#### PROBLEM TO WORK ON:
Using the entries that follow, report the number of lines that include the string "multicols", without any other text.

··· DATA FOR THIS TASK ···

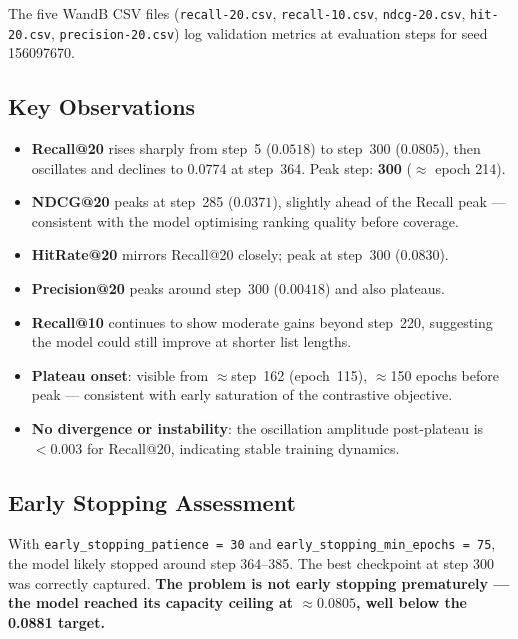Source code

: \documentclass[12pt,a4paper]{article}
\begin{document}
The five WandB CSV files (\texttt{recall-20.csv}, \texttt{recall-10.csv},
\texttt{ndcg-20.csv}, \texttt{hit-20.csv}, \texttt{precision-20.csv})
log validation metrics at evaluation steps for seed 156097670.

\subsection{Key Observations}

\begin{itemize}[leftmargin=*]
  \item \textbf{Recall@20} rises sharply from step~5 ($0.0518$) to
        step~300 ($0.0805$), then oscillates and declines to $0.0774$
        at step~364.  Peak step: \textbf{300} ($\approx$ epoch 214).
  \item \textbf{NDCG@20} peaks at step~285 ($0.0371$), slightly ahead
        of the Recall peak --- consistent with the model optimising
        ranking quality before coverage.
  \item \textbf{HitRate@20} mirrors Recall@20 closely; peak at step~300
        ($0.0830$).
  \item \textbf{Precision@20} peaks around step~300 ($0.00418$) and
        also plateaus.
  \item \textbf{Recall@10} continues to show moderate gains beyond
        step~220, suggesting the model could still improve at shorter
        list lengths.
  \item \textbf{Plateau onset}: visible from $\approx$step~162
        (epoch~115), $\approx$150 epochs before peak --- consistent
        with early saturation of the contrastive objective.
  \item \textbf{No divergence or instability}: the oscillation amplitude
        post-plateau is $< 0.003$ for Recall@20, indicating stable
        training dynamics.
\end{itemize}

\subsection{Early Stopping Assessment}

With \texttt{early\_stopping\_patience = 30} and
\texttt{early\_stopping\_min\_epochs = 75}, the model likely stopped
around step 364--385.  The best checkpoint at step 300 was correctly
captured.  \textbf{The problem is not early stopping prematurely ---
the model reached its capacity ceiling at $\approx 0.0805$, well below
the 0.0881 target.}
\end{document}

···
··· DATA FOR THIS TASK ···

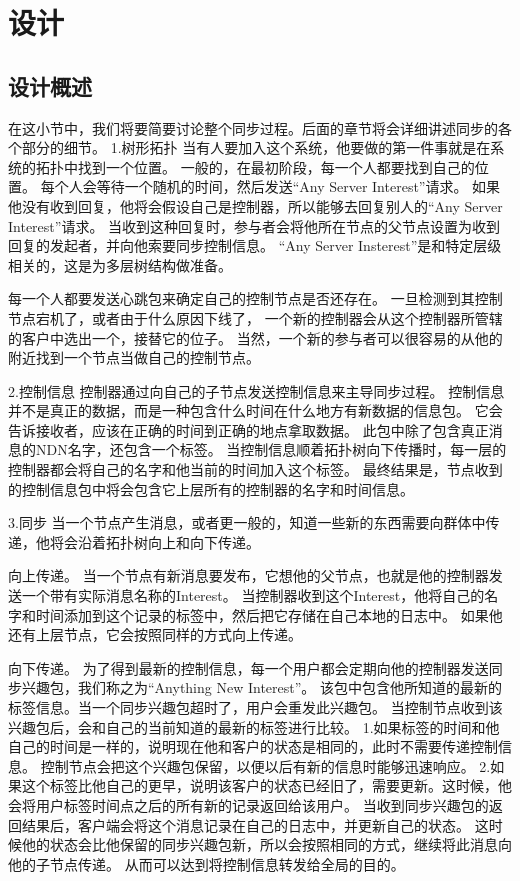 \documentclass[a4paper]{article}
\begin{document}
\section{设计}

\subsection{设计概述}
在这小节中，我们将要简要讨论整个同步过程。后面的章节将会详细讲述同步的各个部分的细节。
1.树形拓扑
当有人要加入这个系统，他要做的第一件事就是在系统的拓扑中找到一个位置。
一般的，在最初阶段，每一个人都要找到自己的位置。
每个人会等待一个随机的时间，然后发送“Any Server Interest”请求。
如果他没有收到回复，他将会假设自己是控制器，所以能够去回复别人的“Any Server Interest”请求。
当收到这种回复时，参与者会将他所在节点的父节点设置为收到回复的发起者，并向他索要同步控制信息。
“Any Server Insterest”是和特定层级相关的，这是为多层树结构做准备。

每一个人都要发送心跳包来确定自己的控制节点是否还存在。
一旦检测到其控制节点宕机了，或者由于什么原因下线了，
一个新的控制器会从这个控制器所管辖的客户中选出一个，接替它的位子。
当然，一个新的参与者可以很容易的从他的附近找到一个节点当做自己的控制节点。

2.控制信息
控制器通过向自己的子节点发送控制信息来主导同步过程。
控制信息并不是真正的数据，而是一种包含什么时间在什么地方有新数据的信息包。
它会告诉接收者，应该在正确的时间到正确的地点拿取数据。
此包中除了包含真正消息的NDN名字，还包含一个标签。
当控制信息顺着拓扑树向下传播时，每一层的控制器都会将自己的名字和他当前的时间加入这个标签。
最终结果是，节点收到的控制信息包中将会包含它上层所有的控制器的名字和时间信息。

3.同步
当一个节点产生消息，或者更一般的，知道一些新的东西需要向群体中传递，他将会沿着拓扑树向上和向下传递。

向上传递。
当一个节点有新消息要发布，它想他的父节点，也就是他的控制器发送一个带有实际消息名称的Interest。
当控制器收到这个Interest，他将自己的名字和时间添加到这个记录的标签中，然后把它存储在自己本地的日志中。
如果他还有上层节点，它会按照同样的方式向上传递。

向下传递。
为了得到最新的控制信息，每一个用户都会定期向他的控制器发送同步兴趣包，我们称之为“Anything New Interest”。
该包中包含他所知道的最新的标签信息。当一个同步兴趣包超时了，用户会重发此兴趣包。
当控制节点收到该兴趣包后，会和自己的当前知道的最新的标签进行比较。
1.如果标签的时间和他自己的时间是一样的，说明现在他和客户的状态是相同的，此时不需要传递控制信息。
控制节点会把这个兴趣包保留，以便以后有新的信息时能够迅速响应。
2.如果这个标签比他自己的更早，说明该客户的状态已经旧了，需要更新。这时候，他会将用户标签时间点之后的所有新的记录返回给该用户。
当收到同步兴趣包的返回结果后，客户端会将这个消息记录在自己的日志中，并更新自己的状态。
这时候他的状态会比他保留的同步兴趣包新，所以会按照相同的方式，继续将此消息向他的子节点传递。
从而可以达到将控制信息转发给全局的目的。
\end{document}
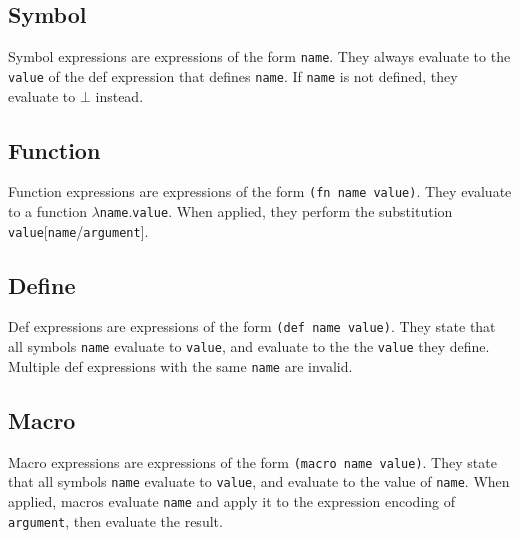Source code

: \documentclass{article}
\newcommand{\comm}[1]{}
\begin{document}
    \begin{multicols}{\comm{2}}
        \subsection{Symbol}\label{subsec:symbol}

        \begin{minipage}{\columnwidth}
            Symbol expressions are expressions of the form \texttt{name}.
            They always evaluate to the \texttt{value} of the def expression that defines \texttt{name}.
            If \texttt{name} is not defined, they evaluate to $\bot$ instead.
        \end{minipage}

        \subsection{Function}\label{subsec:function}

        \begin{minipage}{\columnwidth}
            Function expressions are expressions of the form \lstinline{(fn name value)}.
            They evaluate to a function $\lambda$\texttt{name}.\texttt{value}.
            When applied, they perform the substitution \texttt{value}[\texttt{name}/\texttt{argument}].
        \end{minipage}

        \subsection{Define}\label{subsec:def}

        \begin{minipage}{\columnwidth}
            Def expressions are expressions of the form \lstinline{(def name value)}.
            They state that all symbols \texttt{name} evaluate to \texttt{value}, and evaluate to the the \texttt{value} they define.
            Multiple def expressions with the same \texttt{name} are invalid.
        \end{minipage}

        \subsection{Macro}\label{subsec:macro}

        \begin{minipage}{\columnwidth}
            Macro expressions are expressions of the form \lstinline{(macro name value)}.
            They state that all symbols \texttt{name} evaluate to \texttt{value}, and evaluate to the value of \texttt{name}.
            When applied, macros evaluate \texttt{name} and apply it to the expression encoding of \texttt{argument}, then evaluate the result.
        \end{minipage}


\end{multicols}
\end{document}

···
··· DATA FOR THIS TASK ···

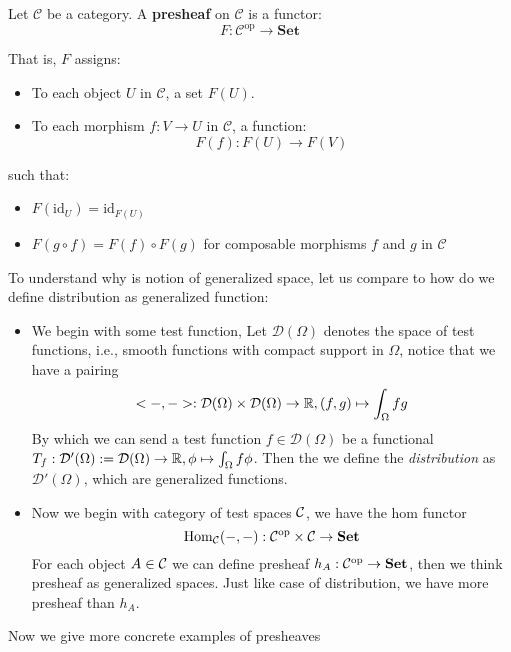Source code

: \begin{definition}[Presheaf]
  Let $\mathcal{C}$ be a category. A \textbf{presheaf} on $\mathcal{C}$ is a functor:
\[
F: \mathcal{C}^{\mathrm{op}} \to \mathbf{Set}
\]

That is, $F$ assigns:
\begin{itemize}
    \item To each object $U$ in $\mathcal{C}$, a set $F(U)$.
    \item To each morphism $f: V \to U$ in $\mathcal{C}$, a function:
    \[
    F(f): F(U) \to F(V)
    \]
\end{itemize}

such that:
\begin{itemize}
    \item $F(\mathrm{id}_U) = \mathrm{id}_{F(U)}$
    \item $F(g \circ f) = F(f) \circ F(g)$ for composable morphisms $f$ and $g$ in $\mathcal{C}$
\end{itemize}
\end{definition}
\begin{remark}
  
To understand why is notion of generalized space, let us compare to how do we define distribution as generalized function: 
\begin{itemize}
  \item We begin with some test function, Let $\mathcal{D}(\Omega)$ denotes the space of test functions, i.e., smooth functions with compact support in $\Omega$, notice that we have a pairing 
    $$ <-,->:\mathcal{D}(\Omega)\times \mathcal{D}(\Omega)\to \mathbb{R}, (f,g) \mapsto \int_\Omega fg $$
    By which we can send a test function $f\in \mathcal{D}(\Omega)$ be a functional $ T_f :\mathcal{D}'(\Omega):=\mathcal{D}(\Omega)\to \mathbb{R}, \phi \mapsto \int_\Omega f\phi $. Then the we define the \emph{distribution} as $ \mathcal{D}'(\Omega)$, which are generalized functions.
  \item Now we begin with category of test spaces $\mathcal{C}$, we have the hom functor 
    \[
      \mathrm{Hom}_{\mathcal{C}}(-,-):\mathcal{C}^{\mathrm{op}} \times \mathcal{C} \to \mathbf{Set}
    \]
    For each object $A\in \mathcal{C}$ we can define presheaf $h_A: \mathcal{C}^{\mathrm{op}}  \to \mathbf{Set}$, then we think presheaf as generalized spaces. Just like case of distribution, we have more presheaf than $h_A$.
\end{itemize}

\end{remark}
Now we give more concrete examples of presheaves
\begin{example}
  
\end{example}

···

#### RESPONSE AREA:
2